If you build it, they will come. And they did.
The Billy Bishop Toronto City Airport has become a world-class gateway for Toronto and Ontario for both business and leisure travellers – particularly for the financial services industry, one of Toronto’s most important economic drivers. The debate now swirls around a proposal to introduce jet service.
A 2012 InterVISTAS study found that the number of passengers moving through the airport has increased significantly, from 26,000 in 2006 to 2.3 million in 2012. This, according to the report, generates $1.9-billion in total annual economic output, making the airport a major and essential contributor to the region’s economic bottom line.
Last year, a Conference Board of Canada report commissioned by the Toronto Financial Services Alliance pointed out that the financial industry now accounts for one out of every 13 jobs in the Toronto region and almost a third of the country’s financial service employment, thus reinforcing the city’s status as Canada’s financial capital.
What does all of this have to do with commercial jets at Billy Bishop? A great deal, actually.

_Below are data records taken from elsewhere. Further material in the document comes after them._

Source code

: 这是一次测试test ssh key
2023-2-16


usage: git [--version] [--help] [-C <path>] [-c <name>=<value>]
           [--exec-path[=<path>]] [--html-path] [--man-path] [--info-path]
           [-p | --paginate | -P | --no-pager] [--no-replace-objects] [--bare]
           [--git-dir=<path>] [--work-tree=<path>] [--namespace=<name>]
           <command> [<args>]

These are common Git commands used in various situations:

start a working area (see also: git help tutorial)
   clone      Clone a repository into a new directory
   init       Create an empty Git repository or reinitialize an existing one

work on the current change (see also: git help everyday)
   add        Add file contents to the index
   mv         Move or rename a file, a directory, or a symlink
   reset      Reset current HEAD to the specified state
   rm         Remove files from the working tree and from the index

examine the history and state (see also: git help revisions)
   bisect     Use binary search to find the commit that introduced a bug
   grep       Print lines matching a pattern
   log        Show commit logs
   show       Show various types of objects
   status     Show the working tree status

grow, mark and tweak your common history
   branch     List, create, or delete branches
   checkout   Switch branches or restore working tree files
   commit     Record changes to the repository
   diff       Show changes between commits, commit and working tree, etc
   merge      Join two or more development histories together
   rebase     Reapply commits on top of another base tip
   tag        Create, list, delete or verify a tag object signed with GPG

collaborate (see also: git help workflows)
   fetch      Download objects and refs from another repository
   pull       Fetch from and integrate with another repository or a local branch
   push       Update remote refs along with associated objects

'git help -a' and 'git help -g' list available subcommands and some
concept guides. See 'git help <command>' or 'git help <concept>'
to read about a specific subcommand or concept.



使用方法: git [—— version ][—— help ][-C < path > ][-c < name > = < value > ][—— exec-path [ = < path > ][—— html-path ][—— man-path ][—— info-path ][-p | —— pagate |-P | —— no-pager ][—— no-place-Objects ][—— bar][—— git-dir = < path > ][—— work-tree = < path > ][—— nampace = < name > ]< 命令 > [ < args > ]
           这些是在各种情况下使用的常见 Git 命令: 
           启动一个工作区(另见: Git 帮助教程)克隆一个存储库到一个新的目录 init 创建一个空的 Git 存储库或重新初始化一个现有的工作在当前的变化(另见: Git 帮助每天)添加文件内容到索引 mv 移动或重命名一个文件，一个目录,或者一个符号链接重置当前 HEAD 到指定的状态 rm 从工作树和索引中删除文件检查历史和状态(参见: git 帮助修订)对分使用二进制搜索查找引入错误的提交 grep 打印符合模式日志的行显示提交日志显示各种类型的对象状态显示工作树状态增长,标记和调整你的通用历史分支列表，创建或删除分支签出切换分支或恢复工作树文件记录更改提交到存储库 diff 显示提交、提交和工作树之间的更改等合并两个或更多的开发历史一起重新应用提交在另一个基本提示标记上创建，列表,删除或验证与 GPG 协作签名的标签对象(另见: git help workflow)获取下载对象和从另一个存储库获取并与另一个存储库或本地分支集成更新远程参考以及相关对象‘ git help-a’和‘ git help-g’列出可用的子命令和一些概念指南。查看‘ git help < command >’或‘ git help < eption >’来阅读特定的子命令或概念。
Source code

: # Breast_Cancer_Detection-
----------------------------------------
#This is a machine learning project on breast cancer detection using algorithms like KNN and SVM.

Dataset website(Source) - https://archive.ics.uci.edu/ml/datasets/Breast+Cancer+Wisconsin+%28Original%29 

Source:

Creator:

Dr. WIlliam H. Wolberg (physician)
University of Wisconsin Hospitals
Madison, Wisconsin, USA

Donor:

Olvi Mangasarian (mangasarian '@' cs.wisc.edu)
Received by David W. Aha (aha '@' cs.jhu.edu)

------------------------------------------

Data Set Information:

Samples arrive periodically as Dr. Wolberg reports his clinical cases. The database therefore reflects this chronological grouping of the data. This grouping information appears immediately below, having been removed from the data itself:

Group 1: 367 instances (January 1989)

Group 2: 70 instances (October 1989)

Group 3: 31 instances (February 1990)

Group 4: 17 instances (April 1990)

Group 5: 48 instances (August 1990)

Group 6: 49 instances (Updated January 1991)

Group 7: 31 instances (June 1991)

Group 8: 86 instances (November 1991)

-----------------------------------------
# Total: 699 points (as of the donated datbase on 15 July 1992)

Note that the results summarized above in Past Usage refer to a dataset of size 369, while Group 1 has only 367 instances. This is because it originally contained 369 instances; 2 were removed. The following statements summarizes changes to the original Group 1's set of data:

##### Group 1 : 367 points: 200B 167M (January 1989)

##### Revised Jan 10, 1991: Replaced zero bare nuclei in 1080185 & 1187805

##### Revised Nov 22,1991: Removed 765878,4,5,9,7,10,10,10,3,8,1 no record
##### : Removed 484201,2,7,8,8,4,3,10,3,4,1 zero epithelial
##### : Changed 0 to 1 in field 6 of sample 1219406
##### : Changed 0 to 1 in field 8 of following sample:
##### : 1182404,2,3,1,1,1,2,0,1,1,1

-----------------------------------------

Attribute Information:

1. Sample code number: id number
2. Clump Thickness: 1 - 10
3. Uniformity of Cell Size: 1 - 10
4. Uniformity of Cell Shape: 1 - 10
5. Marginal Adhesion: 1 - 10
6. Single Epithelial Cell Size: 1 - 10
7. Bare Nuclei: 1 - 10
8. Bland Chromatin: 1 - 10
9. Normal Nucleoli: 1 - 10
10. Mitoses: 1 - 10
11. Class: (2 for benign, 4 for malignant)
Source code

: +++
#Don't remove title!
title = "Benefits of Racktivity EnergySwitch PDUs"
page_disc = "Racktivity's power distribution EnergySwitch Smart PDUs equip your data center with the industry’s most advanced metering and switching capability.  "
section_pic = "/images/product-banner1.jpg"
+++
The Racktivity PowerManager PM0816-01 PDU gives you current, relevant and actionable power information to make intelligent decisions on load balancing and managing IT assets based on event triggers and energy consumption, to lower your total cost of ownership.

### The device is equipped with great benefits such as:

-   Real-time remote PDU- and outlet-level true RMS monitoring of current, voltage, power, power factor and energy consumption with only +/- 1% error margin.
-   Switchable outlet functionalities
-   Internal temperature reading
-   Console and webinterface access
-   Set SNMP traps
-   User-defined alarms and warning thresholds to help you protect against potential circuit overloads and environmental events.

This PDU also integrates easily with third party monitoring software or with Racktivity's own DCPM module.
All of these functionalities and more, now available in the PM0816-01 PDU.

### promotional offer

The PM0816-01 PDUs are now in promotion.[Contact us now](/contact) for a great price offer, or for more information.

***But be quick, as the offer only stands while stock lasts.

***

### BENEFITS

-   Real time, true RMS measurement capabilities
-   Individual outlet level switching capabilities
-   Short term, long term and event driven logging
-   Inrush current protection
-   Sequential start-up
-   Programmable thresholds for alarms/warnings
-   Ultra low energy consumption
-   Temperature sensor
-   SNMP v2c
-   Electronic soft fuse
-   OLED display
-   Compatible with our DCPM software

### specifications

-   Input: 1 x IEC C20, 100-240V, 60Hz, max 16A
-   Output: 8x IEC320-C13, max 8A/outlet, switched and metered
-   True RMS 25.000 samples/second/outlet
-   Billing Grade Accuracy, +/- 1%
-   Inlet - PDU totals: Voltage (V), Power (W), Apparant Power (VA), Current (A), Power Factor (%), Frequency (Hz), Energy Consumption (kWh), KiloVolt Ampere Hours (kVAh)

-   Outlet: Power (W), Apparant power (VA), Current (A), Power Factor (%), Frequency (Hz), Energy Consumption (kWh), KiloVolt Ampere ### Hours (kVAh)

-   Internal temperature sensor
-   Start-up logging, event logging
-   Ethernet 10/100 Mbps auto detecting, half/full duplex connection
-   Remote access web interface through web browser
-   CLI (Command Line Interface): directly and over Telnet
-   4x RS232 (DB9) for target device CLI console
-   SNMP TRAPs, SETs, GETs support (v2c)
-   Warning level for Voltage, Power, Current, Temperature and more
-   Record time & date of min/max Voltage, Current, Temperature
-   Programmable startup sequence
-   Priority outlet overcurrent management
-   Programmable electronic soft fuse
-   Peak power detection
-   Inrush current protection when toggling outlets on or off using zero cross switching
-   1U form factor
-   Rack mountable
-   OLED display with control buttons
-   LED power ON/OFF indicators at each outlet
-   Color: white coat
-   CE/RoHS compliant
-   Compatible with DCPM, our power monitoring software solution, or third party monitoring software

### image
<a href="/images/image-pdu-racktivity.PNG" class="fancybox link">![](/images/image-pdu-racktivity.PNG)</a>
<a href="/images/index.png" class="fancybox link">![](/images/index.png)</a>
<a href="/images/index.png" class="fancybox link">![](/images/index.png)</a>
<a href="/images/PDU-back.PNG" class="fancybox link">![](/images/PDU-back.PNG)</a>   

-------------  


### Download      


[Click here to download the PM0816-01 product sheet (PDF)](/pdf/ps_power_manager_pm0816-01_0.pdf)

As noted by the Conference Board report, the financial industry’s growth as a growing global player, headquartered here in this region, is turning Toronto’s financial sector into an international export. This is a major shift in the industry. For example, Canada’s five big banks have more than 100 operations spanning Asia, Europe, the Americas and the Caribbean. Our three major pension funds have offices in New York, London, Sydney and Hong Kong. Our three large insurance companies make the list of top 20 global insurers. Overall, exports generate one-quarter of the sector’s revenues – and for many companies, the percentage is much higher. And that has meant job growth here, as financial industry employment has grown by 25 per cent since 2002.
However, it is our extensive operations in the United States that make Toronto’s financial services industry reliant on the island airport. Billy Bishop serves as a regular commuting hub linking Toronto to other major financial centres, such as New York, Chicago and Boston. For example, Canada’s second-largest bank, Toronto-Dominion, now has more branches in the United States (1,285) than in Canada (1,131). Bank of Montreal owns Harris Bankcorp, headquartered in Chicago, and Milwaukee-based Marshall & Ilsley. Manulife Financial owns John Hancock Financial Services, headquartered in Boston.
For financial services industries, operating in a 24/7 global environment, ease of doing business is a critical success factor – as it is for Toronto, in its role as the second-largest financial centre in North America and a growing global financial hub. The island airport has become an integral part of that success story.
Expanding the airport’s reach, by lengthening the runway and adding jet capacity, would be an important step to ensuring the continuation of that success. Certainly, there are many issues for City Council to consider before a final decision is made. But weighing the economic importance of keeping and expanding this critical business support must be a major consideration. The economic benefits are real and very much needed.
Janet Ecker is president and CEO of the Toronto Financial Services Alliance.